Can the future be a privacy apartheid?
Nov 16, 2023
Users are now being asked if they want to pay for privacy. Can you waiver your civil rights just because you don’t can afford them?
The era of technology has brought about the promise of convenience and efficiency, but it has also raised concerns about privacy. With the rise of social media platforms and the amount of personal data shared online, there is increased interest in privacy protection.
However, a new debate has emerged around whether social media platforms like Twitter and Facebook can manipulate users by offering features to protect their privacy while leaving other users unprotected.
On the one hand, it is understandable why these platforms would want to offer privacy features. Users are increasingly concerned about their personal data being shared and sold to third-party companies without their consent. Offering privacy features can help retain users and attract new ones who value their privacy.
On the other hand, some argue that these platforms are using privacy as a bargaining chip to monetize their users. If users want privacy, they must pay for it. This creates a two-tiered system, where those who can afford to pay for privacy are protected, while those who cannot are left vulnerable.
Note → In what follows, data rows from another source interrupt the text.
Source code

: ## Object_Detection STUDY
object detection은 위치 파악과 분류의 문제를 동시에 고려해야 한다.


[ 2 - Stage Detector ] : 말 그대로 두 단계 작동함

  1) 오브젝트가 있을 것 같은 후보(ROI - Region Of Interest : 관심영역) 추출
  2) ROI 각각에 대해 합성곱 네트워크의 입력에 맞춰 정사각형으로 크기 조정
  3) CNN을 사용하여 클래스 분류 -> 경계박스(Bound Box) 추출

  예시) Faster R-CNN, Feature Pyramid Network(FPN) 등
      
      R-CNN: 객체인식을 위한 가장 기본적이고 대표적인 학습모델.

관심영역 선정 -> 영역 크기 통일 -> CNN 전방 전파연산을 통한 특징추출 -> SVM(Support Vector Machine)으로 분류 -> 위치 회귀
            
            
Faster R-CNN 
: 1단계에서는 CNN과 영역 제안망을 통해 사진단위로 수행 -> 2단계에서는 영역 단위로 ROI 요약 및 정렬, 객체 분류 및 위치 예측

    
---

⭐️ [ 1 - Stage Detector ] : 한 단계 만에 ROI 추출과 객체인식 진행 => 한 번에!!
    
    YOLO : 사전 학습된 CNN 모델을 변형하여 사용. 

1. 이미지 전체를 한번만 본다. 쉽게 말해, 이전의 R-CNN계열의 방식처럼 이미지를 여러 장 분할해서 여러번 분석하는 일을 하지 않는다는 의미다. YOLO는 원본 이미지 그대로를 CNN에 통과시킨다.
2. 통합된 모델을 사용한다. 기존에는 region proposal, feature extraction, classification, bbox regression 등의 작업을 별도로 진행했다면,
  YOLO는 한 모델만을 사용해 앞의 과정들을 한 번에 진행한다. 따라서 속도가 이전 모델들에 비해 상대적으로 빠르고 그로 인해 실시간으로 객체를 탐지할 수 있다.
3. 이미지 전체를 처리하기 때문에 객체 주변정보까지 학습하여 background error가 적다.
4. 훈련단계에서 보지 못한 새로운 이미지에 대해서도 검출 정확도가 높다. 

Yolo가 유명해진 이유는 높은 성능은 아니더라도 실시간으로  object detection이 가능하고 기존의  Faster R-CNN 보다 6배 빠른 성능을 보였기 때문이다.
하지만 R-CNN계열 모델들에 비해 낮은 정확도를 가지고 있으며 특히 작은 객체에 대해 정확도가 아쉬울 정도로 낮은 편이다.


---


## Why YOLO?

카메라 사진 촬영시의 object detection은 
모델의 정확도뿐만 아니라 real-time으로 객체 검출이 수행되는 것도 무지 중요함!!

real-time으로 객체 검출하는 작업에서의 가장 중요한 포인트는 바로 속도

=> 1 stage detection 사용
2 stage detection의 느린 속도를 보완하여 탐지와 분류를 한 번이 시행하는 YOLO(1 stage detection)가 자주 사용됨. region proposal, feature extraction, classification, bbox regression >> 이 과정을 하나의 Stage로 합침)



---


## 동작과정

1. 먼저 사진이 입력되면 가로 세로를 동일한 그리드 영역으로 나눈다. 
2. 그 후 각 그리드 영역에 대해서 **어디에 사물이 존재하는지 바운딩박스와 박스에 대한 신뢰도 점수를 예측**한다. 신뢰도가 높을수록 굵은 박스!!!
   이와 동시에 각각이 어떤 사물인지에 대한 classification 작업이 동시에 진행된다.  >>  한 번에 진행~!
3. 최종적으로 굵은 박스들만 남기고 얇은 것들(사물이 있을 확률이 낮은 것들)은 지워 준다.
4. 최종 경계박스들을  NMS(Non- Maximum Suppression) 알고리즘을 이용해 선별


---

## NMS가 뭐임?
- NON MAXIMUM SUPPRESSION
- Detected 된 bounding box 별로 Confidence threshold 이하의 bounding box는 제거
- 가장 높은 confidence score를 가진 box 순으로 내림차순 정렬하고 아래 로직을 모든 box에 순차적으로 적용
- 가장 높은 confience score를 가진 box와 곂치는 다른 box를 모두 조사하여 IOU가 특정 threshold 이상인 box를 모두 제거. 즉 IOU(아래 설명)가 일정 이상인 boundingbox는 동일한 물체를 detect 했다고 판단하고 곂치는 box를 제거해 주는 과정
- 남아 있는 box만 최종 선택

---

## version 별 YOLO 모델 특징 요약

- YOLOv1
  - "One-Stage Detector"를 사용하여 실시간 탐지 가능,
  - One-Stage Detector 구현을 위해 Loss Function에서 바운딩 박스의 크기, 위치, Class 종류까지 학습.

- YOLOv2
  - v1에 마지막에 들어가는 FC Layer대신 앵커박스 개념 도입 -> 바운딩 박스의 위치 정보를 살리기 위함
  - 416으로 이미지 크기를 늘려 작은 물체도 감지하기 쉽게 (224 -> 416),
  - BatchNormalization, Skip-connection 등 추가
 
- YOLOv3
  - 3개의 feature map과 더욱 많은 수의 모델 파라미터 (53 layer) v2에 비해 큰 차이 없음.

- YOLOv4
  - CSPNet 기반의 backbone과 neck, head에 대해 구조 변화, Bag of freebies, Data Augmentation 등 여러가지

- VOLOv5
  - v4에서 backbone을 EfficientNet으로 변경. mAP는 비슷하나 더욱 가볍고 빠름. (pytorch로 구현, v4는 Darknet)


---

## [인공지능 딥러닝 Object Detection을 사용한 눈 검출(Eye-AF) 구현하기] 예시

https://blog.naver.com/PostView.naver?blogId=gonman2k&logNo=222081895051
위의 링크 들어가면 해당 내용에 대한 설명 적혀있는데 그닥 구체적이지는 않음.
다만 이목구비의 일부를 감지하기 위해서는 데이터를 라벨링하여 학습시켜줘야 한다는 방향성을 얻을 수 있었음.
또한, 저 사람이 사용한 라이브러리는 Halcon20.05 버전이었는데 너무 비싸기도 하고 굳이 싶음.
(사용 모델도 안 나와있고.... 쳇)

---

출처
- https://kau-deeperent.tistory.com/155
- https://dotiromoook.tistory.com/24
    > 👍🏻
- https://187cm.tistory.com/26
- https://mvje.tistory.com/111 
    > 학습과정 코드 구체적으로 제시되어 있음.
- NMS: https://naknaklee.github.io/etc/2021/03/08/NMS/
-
This raises ethical questions about whether social media platforms should be allowed to withhold privacy protection from some users. Should privacy be a basic right for all users, or is it a luxury only available to those who can afford it?
Moreover, some have raised concerns that offering privacy features can actually be detrimental to the overall security of the platform. By allowing some users to opt out of data collection, it can make it more difficult to detect and prevent malicious activity on the platform.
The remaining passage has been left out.